(Work item):
Find the line with "Trước khi chúng" in the entries below. Repeat it, every following line, and the line with "## Bước 4: Tạo nút kích hoạt", exactly and with nothing added.

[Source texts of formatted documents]
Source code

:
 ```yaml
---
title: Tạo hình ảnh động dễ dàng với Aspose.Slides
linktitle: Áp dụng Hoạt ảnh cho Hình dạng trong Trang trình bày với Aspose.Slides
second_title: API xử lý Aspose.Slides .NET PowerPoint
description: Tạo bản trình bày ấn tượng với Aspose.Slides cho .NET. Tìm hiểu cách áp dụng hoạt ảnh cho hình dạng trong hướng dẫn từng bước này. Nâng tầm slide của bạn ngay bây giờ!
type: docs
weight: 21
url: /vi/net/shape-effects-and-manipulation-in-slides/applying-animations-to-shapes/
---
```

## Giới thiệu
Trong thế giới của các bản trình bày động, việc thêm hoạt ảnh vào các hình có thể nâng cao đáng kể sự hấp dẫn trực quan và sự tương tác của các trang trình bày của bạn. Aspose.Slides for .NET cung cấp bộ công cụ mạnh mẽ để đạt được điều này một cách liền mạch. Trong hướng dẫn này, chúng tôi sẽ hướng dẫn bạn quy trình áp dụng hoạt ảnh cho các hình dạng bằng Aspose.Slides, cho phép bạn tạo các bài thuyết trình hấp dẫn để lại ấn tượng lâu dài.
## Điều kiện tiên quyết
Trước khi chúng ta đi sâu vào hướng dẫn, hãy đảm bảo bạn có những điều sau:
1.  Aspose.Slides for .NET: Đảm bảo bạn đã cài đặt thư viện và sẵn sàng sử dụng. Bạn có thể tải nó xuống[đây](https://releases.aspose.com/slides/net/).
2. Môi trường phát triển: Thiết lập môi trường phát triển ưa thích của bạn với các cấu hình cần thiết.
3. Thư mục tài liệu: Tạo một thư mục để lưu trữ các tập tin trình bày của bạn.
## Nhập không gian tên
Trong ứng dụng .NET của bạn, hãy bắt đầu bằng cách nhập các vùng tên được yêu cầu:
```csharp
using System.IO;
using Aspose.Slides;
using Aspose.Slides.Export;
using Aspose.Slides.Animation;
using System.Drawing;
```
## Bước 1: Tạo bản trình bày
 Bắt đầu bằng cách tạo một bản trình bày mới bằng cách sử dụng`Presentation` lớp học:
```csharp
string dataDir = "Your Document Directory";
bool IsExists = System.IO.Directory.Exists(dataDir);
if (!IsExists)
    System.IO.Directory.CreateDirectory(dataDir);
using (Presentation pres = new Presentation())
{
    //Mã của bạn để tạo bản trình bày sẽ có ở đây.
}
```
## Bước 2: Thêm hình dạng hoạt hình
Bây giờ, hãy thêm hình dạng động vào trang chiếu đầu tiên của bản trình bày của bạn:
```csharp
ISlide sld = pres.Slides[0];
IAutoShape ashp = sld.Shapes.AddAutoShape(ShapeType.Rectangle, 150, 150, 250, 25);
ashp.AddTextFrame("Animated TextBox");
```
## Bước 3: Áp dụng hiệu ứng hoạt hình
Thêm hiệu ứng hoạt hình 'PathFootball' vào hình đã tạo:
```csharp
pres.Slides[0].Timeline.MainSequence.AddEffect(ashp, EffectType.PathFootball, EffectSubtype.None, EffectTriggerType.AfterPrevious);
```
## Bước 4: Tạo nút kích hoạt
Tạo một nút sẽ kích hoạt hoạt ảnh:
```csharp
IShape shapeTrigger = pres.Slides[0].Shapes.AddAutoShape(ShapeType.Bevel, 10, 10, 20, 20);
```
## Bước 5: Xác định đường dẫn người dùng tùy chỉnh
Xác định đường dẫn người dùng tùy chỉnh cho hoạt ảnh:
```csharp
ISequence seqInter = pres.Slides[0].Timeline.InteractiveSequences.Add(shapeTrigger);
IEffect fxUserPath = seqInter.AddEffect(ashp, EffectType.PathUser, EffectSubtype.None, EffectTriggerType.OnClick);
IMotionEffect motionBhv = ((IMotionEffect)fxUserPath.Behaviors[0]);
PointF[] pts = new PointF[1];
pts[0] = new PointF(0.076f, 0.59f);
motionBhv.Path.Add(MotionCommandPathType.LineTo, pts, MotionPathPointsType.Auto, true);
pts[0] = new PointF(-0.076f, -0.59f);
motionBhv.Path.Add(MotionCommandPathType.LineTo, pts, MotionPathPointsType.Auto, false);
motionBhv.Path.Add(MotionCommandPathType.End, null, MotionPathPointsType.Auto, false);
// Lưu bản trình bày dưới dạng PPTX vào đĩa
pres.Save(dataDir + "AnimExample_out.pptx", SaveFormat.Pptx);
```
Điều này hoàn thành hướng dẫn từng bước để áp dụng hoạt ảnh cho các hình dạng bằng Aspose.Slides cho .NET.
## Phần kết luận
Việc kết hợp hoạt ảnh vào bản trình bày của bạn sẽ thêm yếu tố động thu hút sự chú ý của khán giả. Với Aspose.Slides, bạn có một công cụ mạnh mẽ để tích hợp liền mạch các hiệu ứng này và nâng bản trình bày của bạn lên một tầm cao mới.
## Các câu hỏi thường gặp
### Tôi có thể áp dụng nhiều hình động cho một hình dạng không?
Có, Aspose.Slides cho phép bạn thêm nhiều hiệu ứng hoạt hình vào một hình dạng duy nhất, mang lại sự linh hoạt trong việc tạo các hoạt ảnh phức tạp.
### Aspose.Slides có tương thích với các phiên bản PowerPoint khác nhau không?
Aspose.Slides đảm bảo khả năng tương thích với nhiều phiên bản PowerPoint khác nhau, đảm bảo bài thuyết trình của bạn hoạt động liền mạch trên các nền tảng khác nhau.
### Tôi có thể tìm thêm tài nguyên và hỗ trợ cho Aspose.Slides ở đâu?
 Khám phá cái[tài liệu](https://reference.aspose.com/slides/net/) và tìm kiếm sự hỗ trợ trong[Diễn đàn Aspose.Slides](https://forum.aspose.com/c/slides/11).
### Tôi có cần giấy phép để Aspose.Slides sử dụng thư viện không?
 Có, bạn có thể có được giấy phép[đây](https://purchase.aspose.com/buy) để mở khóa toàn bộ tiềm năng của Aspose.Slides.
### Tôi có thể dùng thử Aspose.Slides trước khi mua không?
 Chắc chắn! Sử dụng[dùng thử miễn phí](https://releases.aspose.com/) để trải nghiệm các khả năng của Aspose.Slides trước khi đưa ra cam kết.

(Reply to the exercise):
Trước khi chúng ta đi sâu vào hướng dẫn, hãy đảm bảo bạn có những điều sau:
1.  Aspose.Slides for .NET: Đảm bảo bạn đã cài đặt thư viện và sẵn sàng sử dụng. Bạn có thể tải nó xuống[đây](https://releases.aspose.com/slides/net/).
2. Môi trường phát triển: Thiết lập môi trường phát triển ưa thích của bạn với các cấu hình cần thiết.
3. Thư mục tài liệu: Tạo một thư mục để lưu trữ các tập tin trình bày của bạn.
## Nhập không gian tên
Trong ứng dụng .NET của bạn, hãy bắt đầu bằng cách nhập các vùng tên được yêu cầu:
```csharp
using System.IO;
using Aspose.Slides;
using Aspose.Slides.Export;
using Aspose.Slides.Animation;
using System.Drawing;
```
## Bước 1: Tạo bản trình bày
 Bắt đầu bằng cách tạo một bản trình bày mới bằng cách sử dụng`Presentation` lớp học:
```csharp
string dataDir = "Your Document Directory";
bool IsExists = System.IO.Directory.Exists(dataDir);
if (!IsExists)
    System.IO.Directory.CreateDirectory(dataDir);
using (Presentation pres = new Presentation())
{
    //Mã của bạn để tạo bản trình bày sẽ có ở đây.
}
```
## Bước 2: Thêm hình dạng hoạt hình
Bây giờ, hãy thêm hình dạng động vào trang chiếu đầu tiên của bản trình bày của bạn:
```csharp
ISlide sld = pres.Slides[0];
IAutoShape ashp = sld.Shapes.AddAutoShape(ShapeType.Rectangle, 150, 150, 250, 25);
ashp.AddTextFrame("Animated TextBox");
```
## Bước 3: Áp dụng hiệu ứng hoạt hình
Thêm hiệu ứng hoạt hình 'PathFootball' vào hình đã tạo:
```csharp
pres.Slides[0].Timeline.MainSequence.AddEffect(ashp, EffectType.PathFootball, EffectSubtype.None, EffectTriggerType.AfterPrevious);
```
## Bước 4: Tạo nút kích hoạt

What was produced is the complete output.